UTICA, N.Y. (WKTV) - Governor Andrew Cuomo's announcement Thursday that six global technology leaders are committing $1.5 billion to create "Nano Utica" has local elected leaders and politicians in motion, trying to make sure central New York has the skilled workforce to fill the anticipated 1500 jobs.
Nano Utica is an expansion of the Quad C project at SUNYIT. The project is doubling, and will go from creating an anticipated 500 jobs, to 1500 jobs. Quad C is the research and development arm of the effort to bring nanotechnology to the campus.
Once up and running, Quad C will require a workforce with 'STEM' degrees; science, technology, engineering and math.

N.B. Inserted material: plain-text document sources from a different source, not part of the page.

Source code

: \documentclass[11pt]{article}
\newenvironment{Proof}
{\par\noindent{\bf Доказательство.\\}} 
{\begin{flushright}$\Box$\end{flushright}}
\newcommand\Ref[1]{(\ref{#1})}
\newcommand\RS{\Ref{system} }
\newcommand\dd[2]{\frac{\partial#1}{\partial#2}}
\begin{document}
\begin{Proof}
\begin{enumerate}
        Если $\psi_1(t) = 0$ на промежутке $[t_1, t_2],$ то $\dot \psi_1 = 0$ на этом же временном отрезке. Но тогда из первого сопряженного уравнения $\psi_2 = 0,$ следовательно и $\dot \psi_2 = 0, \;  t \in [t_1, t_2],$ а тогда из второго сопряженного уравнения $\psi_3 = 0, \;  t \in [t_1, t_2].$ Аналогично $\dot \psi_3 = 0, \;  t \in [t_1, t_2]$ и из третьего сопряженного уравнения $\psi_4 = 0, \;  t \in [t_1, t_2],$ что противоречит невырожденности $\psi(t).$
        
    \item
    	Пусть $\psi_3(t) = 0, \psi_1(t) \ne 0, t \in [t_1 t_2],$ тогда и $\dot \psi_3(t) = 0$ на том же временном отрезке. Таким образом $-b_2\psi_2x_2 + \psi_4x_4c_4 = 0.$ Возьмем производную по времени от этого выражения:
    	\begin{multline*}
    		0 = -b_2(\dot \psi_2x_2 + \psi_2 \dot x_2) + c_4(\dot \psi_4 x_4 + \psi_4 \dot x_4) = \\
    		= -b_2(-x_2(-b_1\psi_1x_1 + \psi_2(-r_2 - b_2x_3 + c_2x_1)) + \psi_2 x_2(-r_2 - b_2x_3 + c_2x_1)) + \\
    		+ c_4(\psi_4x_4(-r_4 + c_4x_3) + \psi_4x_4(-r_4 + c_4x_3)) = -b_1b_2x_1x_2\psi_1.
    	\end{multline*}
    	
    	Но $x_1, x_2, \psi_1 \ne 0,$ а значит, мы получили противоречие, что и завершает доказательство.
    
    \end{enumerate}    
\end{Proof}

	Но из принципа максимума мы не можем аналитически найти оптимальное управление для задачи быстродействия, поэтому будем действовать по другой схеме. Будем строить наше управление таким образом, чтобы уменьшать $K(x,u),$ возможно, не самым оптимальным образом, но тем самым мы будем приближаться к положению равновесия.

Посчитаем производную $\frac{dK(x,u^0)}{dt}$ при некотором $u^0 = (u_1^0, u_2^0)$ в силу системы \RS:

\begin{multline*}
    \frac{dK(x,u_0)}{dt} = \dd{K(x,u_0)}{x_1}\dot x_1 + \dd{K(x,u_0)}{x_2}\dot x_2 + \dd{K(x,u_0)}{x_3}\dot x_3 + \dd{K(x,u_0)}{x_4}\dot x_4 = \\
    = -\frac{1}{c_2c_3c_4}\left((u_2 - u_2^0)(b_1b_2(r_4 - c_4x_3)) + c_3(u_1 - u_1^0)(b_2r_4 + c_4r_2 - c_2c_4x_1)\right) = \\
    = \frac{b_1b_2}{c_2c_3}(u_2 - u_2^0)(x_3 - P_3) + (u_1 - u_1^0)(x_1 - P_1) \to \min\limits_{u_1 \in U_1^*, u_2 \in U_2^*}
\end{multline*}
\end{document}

The founder of one of the six companies committing millions to Quad C says that, in addition to workers with advanced degrees, his company will employ what he calls very trained technical people with associates degrees. MVCC President Randall VanWagoner has been preparing for this day.
"The job demands are going to be so great in this area, that's part of the reason we pursued the grant applications that we did, to try and get the training grant for people who might be in a different career, and want to accelerate their training to come into where the new demands are," says VanWagoner.
VanWagoner says MVCC graduates have already enjoyed robust success in the nanotechnology industry.
"We've had a couple of alumni come back and tell us that they're literally making with an associates degree, making six figures and turning down overtime."
While college presidents focus on training and educating the workforce to meet the demands of Quad C, elected leaders work on shaping the community for this transformation.
"We have to address the educational, the housing and the diversity needs and we have to do that in a measured way that is outlined just as the plans for a building are outlined," says Oneida County Executive Anthony Picente, Jr., who touched upon his plan, 'Vision 20-20", in his State of the County address in March.
Construction for Quad C is already underway on the SUNYIT campus in Marcy and was expanded to accommodate Nano Utica. It's expected to be complete toward the end of 2014.